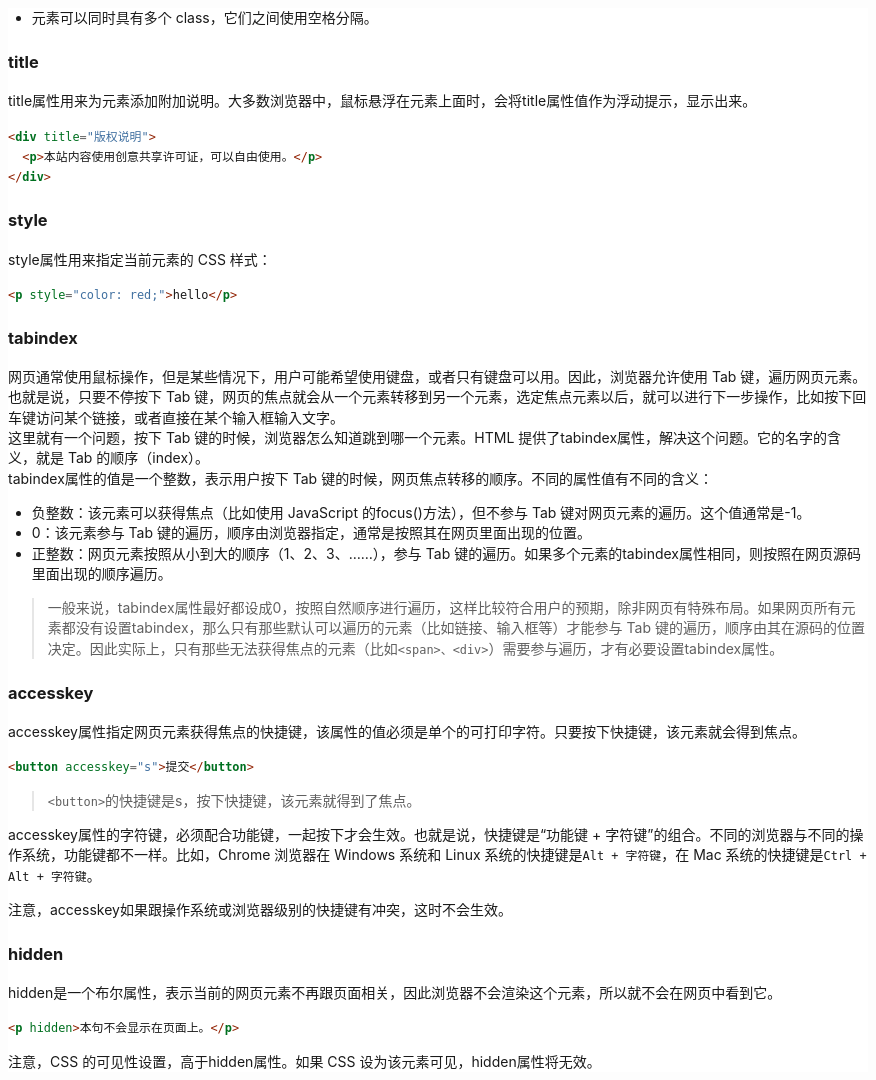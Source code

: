- 元素可以同时具有多个 class，它们之间使用空格分隔。

### title

title属性用来为元素添加附加说明。大多数浏览器中，鼠标悬浮在元素上面时，会将title属性值作为浮动提示，显示出来。

```html
<div title="版权说明">
  <p>本站内容使用创意共享许可证，可以自由使用。</p>
</div>
```

### style

style属性用来指定当前元素的 CSS 样式：

```html
<p style="color: red;">hello</p>
```

### tabindex

网页通常使用鼠标操作，但是某些情况下，用户可能希望使用键盘，或者只有键盘可以用。因此，浏览器允许使用 Tab 键，遍历网页元素。也就是说，只要不停按下 Tab 键，网页的焦点就会从一个元素转移到另一个元素，选定焦点元素以后，就可以进行下一步操作，比如按下回车键访问某个链接，或者直接在某个输入框输入文字。<br>这里就有一个问题，按下 Tab 键的时候，浏览器怎么知道跳到哪一个元素。HTML 提供了tabindex属性，解决这个问题。它的名字的含义，就是 Tab 的顺序（index）。<br>tabindex属性的值是一个整数，表示用户按下 Tab 键的时候，网页焦点转移的顺序。不同的属性值有不同的含义：

- 负整数：该元素可以获得焦点（比如使用 JavaScript 的focus()方法），但不参与 Tab 键对网页元素的遍历。这个值通常是-1。
- 0：该元素参与 Tab 键的遍历，顺序由浏览器指定，通常是按照其在网页里面出现的位置。
- 正整数：网页元素按照从小到大的顺序（1、2、3、……），参与 Tab 键的遍历。如果多个元素的tabindex属性相同，则按照在网页源码里面出现的顺序遍历。

> 一般来说，tabindex属性最好都设成0，按照自然顺序进行遍历，这样比较符合用户的预期，除非网页有特殊布局。如果网页所有元素都没有设置tabindex，那么只有那些默认可以遍历的元素（比如链接、输入框等）才能参与 Tab 键的遍历，顺序由其在源码的位置决定。因此实际上，只有那些无法获得焦点的元素（比如`<span>、<div>`）需要参与遍历，才有必要设置tabindex属性。

### accesskey

accesskey属性指定网页元素获得焦点的快捷键，该属性的值必须是单个的可打印字符。只要按下快捷键，该元素就会得到焦点。

```html
<button accesskey="s">提交</button>
```

> `<button>`的快捷键是s，按下快捷键，该元素就得到了焦点。

accesskey属性的字符键，必须配合功能键，一起按下才会生效。也就是说，快捷键是“功能键 + 字符键”的组合。不同的浏览器与不同的操作系统，功能键都不一样。比如，Chrome 浏览器在 Windows 系统和 Linux 系统的快捷键是`Alt + 字符键`，在 Mac 系统的快捷键是`Ctrl + Alt + 字符键`。

注意，accesskey如果跟操作系统或浏览器级别的快捷键有冲突，这时不会生效。

### hidden

hidden是一个布尔属性，表示当前的网页元素不再跟页面相关，因此浏览器不会渲染这个元素，所以就不会在网页中看到它。

```html
<p hidden>本句不会显示在页面上。</p>
```

注意，CSS 的可见性设置，高于hidden属性。如果 CSS 设为该元素可见，hidden属性将无效。
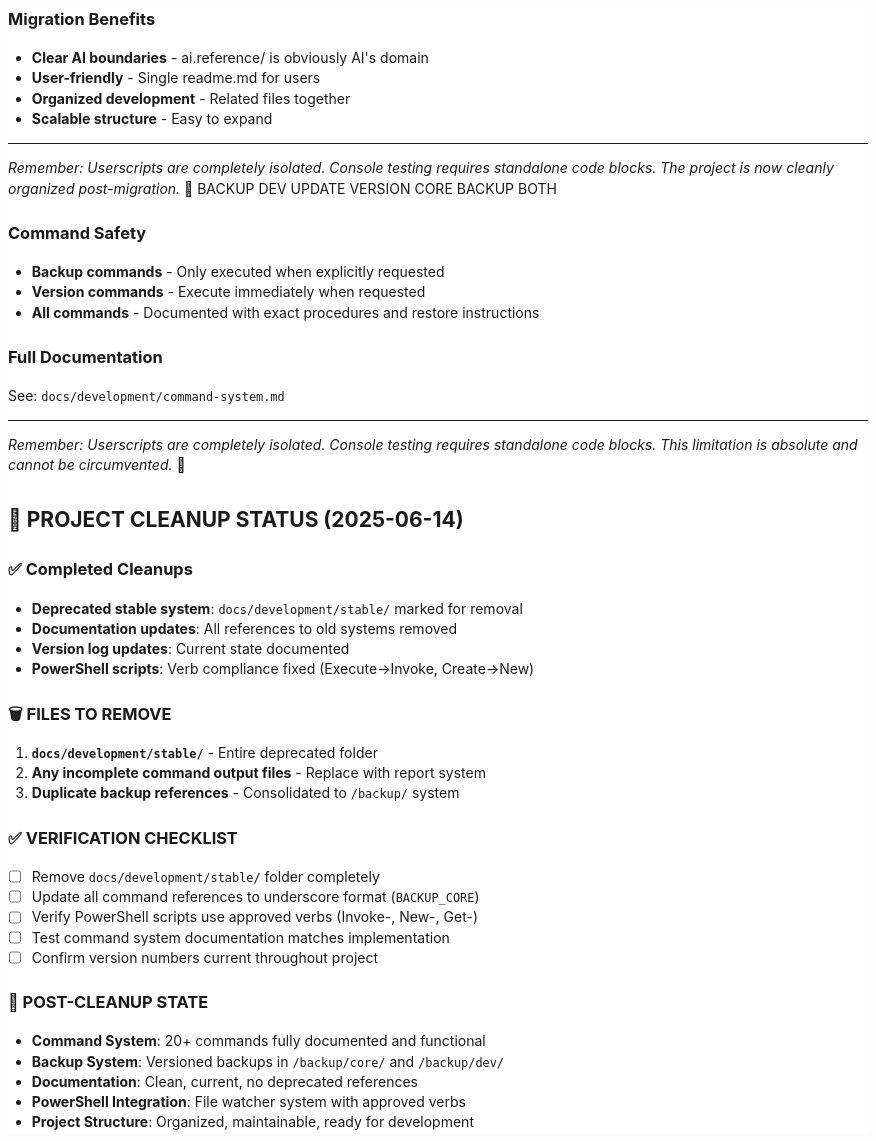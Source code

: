 ### Migration Benefits
- **Clear AI boundaries** - ai.reference/ is obviously AI's domain
- **User-friendly** - Single readme.md for users
- **Organized development** - Related files together
- **Scalable structure** - Easy to expand

---
*Remember: Userscripts are completely isolated. Console testing requires standalone code blocks. The project is now cleanly organized post-migration.* 🚨
BACKUP DEV
UPDATE VERSION CORE
BACKUP BOTH

### Command Safety
- **Backup commands** - Only executed when explicitly requested
- **Version commands** - Execute immediately when requested
- **All commands** - Documented with exact procedures and restore instructions

### Full Documentation
See: `docs/development/command-system.md`

---
*Remember: Userscripts are completely isolated. Console testing requires standalone code blocks. This limitation is absolute and cannot be circumvented.* 🚨

## 🧹 PROJECT CLEANUP STATUS (2025-06-14)

### ✅ Completed Cleanups
- **Deprecated stable system**: `docs/development/stable/` marked for removal
- **Documentation updates**: All references to old systems removed
- **Version log updates**: Current state documented
- **PowerShell scripts**: Verb compliance fixed (Execute→Invoke, Create→New)

### 🗑️ FILES TO REMOVE
1. **`docs/development/stable/`** - Entire deprecated folder
2. **Any incomplete command output files** - Replace with report system
3. **Duplicate backup references** - Consolidated to `/backup/` system

### ✅ VERIFICATION CHECKLIST
- [ ] Remove `docs/development/stable/` folder completely
- [ ] Update all command references to underscore format (`BACKUP_CORE`)
- [ ] Verify PowerShell scripts use approved verbs (Invoke-, New-, Get-)
- [ ] Test command system documentation matches implementation
- [ ] Confirm version numbers current throughout project

### 🚀 POST-CLEANUP STATE
- **Command System**: 20+ commands fully documented and functional
- **Backup System**: Versioned backups in `/backup/core/` and `/backup/dev/`
- **Documentation**: Clean, current, no deprecated references
- **PowerShell Integration**: File watcher system with approved verbs
- **Project Structure**: Organized, maintainable, ready for development
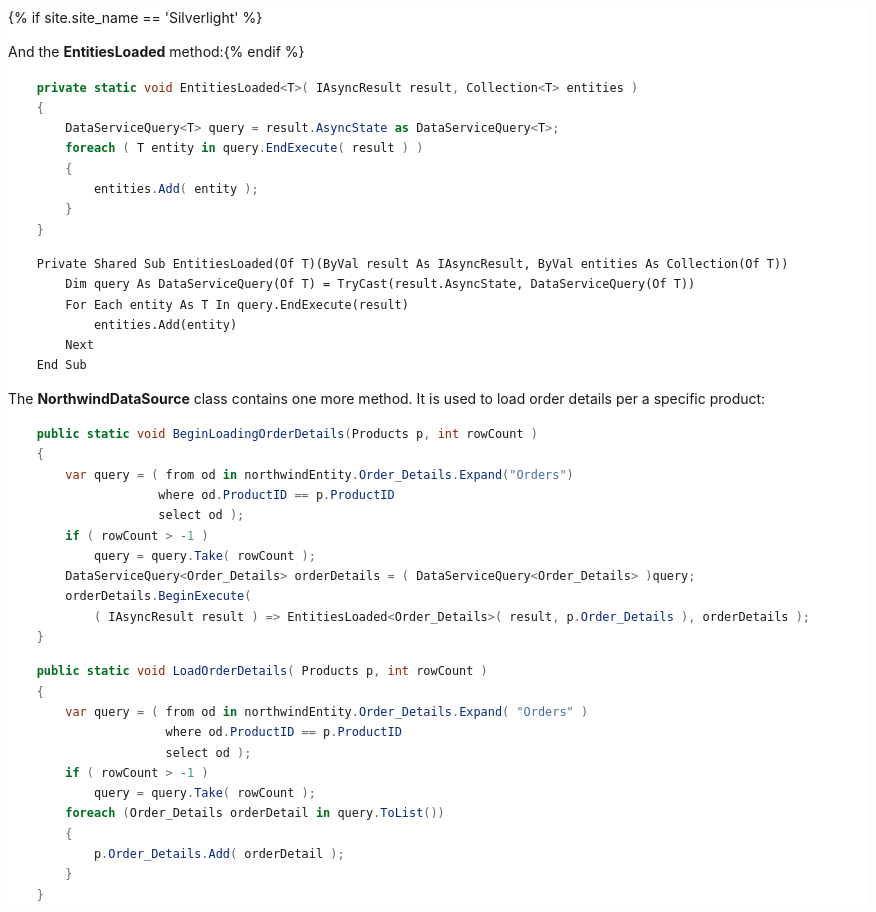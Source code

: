 {% if site.site_name == 'Silverlight' %}

And the __EntitiesLoaded__ method:{% endif %}



```C#
	private static void EntitiesLoaded<T>( IAsyncResult result, Collection<T> entities )
	{
	    DataServiceQuery<T> query = result.AsyncState as DataServiceQuery<T>;
	    foreach ( T entity in query.EndExecute( result ) )
	    {
	        entities.Add( entity );
	    }
	}
```





```VB.NET
	Private Shared Sub EntitiesLoaded(Of T)(ByVal result As IAsyncResult, ByVal entities As Collection(Of T))
	    Dim query As DataServiceQuery(Of T) = TryCast(result.AsyncState, DataServiceQuery(Of T))
	    For Each entity As T In query.EndExecute(result)
	        entities.Add(entity)
	    Next
	End Sub
```



The __NorthwindDataSource__ class contains one more method. It is used to load order details per a specific product:



```C#
	public static void BeginLoadingOrderDetails(Products p, int rowCount )
	{
	    var query = ( from od in northwindEntity.Order_Details.Expand("Orders")
	                 where od.ProductID == p.ProductID
	                 select od );
	    if ( rowCount > -1 )
	        query = query.Take( rowCount );                                
	    DataServiceQuery<Order_Details> orderDetails = ( DataServiceQuery<Order_Details> )query;
	    orderDetails.BeginExecute(
	        ( IAsyncResult result ) => EntitiesLoaded<Order_Details>( result, p.Order_Details ), orderDetails );
	}
```





```C#
	public static void LoadOrderDetails( Products p, int rowCount )
	{
	    var query = ( from od in northwindEntity.Order_Details.Expand( "Orders" )
	                  where od.ProductID == p.ProductID
	                  select od );
	    if ( rowCount > -1 )
	        query = query.Take( rowCount );
	    foreach (Order_Details orderDetail in query.ToList())
	    {
	        p.Order_Details.Add( orderDetail );
	    }
	}
```
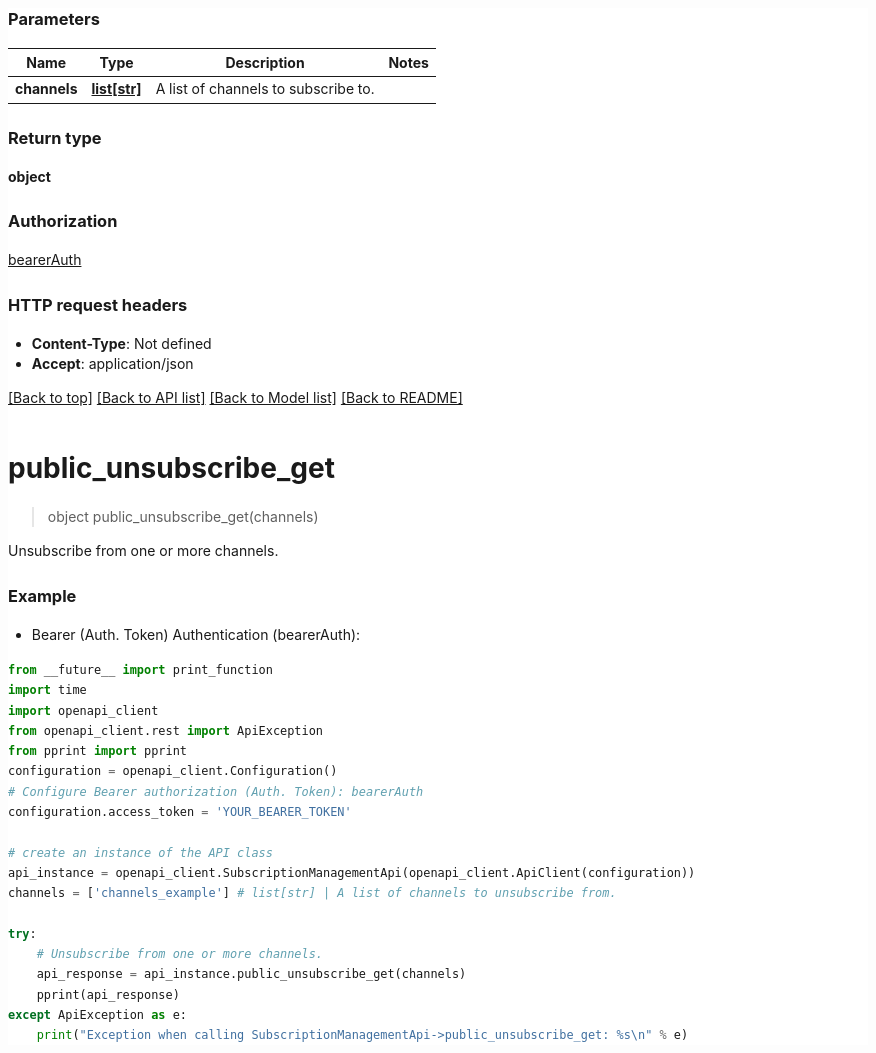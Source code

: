 ### Parameters

Name | Type | Description  | Notes
------------- | ------------- | ------------- | -------------
 **channels** | [**list[str]**](str.md)| A list of channels to subscribe to. | 

### Return type

**object**

### Authorization

[bearerAuth](../README.md#bearerAuth)

### HTTP request headers

 - **Content-Type**: Not defined
 - **Accept**: application/json

[[Back to top]](#) [[Back to API list]](../README.md#documentation-for-api-endpoints) [[Back to Model list]](../README.md#documentation-for-models) [[Back to README]](../README.md)

# **public_unsubscribe_get**
> object public_unsubscribe_get(channels)

Unsubscribe from one or more channels.

### Example

* Bearer (Auth. Token) Authentication (bearerAuth):
```python
from __future__ import print_function
import time
import openapi_client
from openapi_client.rest import ApiException
from pprint import pprint
configuration = openapi_client.Configuration()
# Configure Bearer authorization (Auth. Token): bearerAuth
configuration.access_token = 'YOUR_BEARER_TOKEN'

# create an instance of the API class
api_instance = openapi_client.SubscriptionManagementApi(openapi_client.ApiClient(configuration))
channels = ['channels_example'] # list[str] | A list of channels to unsubscribe from.

try:
    # Unsubscribe from one or more channels.
    api_response = api_instance.public_unsubscribe_get(channels)
    pprint(api_response)
except ApiException as e:
    print("Exception when calling SubscriptionManagementApi->public_unsubscribe_get: %s\n" % e)
```
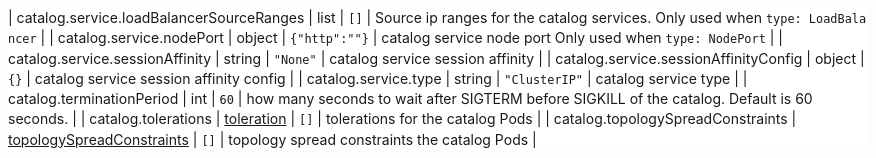 | catalog.service.loadBalancerSourceRanges      | list                                                                                                                                                  | `[]`                                 | Source ip ranges for the catalog services. Only used when `type: LoadBalancer`                                                                                                                                                                                                                                                                                                                                                                   |
| catalog.service.nodePort                      | object                                                                                                                                                | `{"http":""}`                        | catalog service node port Only used when `type: NodePort`                                                                                                                                                                                                                                                                                                                                                                                        |
| catalog.service.sessionAffinity               | string                                                                                                                                                | `"None"`                             | catalog service session affinity                                                                                                                                                                                                                                                                                                                                                                                                                 |
| catalog.service.sessionAffinityConfig         | object                                                                                                                                                | `{}`                                 | catalog service session affinity config                                                                                                                                                                                                                                                                                                                                                                                                          |
| catalog.service.type                          | string                                                                                                                                                | `"ClusterIP"`                        | catalog service type                                                                                                                                                                                                                                                                                                                                                                                                                             |
| catalog.terminationPeriod                     | int                                                                                                                                                   | `60`                                 | how many seconds to wait after SIGTERM before SIGKILL of the catalog. Default is 60 seconds.                                                                                                                                                                                                                                                                                                                                                     |
| catalog.tolerations                           | <html><a href="https://kubernetes.io/docs/reference/generated/kubernetes-api/v1.29/#toleration-v1-core">toleration</a></html>                         | `[]`                                 | tolerations for the catalog Pods                                                                                                                                                                                                                                                                                                                                                                                                                 |
| catalog.topologySpreadConstraints             | <html><a href="https://kubernetes.io/docs/concepts/scheduling-eviction/topology-spread-constraints/">topologySpreadConstraints</a></html>             | `[]`                                 | topology spread constraints the catalog Pods                                                                                                                                                                                                                                                                                                                                                                                                     |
#####
Whenever a line in the material contains the word "Console", copy that line.

*Remember: Userscripts are completely isolated. Console testing requires standalone code blocks. The project is now cleanly organized post-migration.* 🚨
*Remember: Userscripts are completely isolated. Console testing requires standalone code blocks. This limitation is absolute and cannot be circumvented.* 🚨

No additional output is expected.